## DATASET EXCERPTS
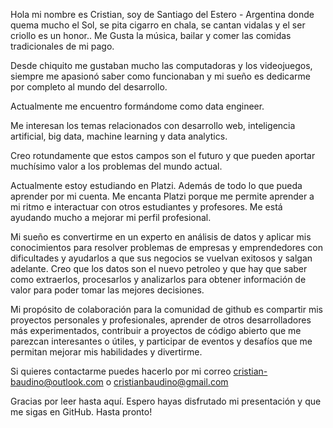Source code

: Hola mi nombre es Cristian, soy de Santiago del Estero - Argentina donde quema mucho el Sol, se pita cigarro en chala, se cantan vidalas y el ser criollo es un honor.. Me Gusta la música, bailar y comer las comidas tradicionales de mi pago.

Desde chiquito me gustaban mucho las computadoras y los videojuegos, siempre me apasionó saber como funcionaban y mi sueño es dedicarme por completo al mundo del desarrollo.

Actualmente me encuentro formándome como data engineer. 

Me interesan los temas relacionados con desarrollo web, inteligencia artificial, big data, machine learning y data analytics. 

Creo rotundamente que estos campos son el futuro y que pueden aportar muchísimo valor a los problemas del mundo actual.

Actualmente estoy estudiando en Platzi. Además de todo lo que pueda aprender por mi cuenta. Me encanta Platzi porque me permite aprender a mi ritmo e interactuar con otros estudiantes y profesores. Me está ayudando mucho a mejorar mi perfil profesional.

Mi sueño es convertirme en un experto en análisis de datos y aplicar mis conocimientos para resolver problemas de empresas y emprendedores con dificultades y ayudarlos a que sus negocios se vuelvan exitosos y salgan adelante. Creo que los datos son el nuevo petroleo y que hay que saber como extraerlos, procesarlos y analizarlos para obtener información de valor para poder tomar las mejores decisiones.

Mi propósito de colaboración para la comunidad de github es compartir mis proyectos personales y profesionales, aprender de otros desarrolladores más experimentados, contribuir a proyectos de código abierto que me parezcan interesantes o útiles, y participar de eventos y desafíos que me permitan mejorar mis habilidades y divertirme.

Si quieres contactarme puedes hacerlo por mi correo cristian-baudino@outlook.com o cristianbaudino@gmail.com

Gracias por leer hasta aquí. Espero hayas disfrutado mi presentación y que me sigas en GitHub. Hasta pronto!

## YOUR ASSIGNMENT
When a picture appears in the material, please pass over it while retyping the rest exactly.

## RESULT FOR THIS TASK
Source code

: Hola mi nombre es Cristian, soy de Santiago del Estero - Argentina donde quema mucho el Sol, se pita cigarro en chala, se cantan vidalas y el ser criollo es un honor.. Me Gusta la música, bailar y comer las comidas tradicionales de mi pago.

Desde chiquito me gustaban mucho las computadoras y los videojuegos, siempre me apasionó saber como funcionaban y mi sueño es dedicarme por completo al mundo del desarrollo.

Actualmente me encuentro formándome como data engineer. 

Me interesan los temas relacionados con desarrollo web, inteligencia artificial, big data, machine learning y data analytics. 

Creo rotundamente que estos campos son el futuro y que pueden aportar muchísimo valor a los problemas del mundo actual.

Actualmente estoy estudiando en Platzi. Además de todo lo que pueda aprender por mi cuenta. Me encanta Platzi porque me permite aprender a mi ritmo e interactuar con otros estudiantes y profesores. Me está ayudando mucho a mejorar mi perfil profesional.

Mi sueño es convertirme en un experto en análisis de datos y aplicar mis conocimientos para resolver problemas de empresas y emprendedores con dificultades y ayudarlos a que sus negocios se vuelvan exitosos y salgan adelante. Creo que los datos son el nuevo petroleo y que hay que saber como extraerlos, procesarlos y analizarlos para obtener información de valor para poder tomar las mejores decisiones.

Mi propósito de colaboración para la comunidad de github es compartir mis proyectos personales y profesionales, aprender de otros desarrolladores más experimentados, contribuir a proyectos de código abierto que me parezcan interesantes o útiles, y participar de eventos y desafíos que me permitan mejorar mis habilidades y divertirme.

Si quieres contactarme puedes hacerlo por mi correo cristian-baudino@outlook.com o cristianbaudino@gmail.com

Gracias por leer hasta aquí. Espero hayas disfrutado mi presentación y que me sigas en GitHub. Hasta pronto!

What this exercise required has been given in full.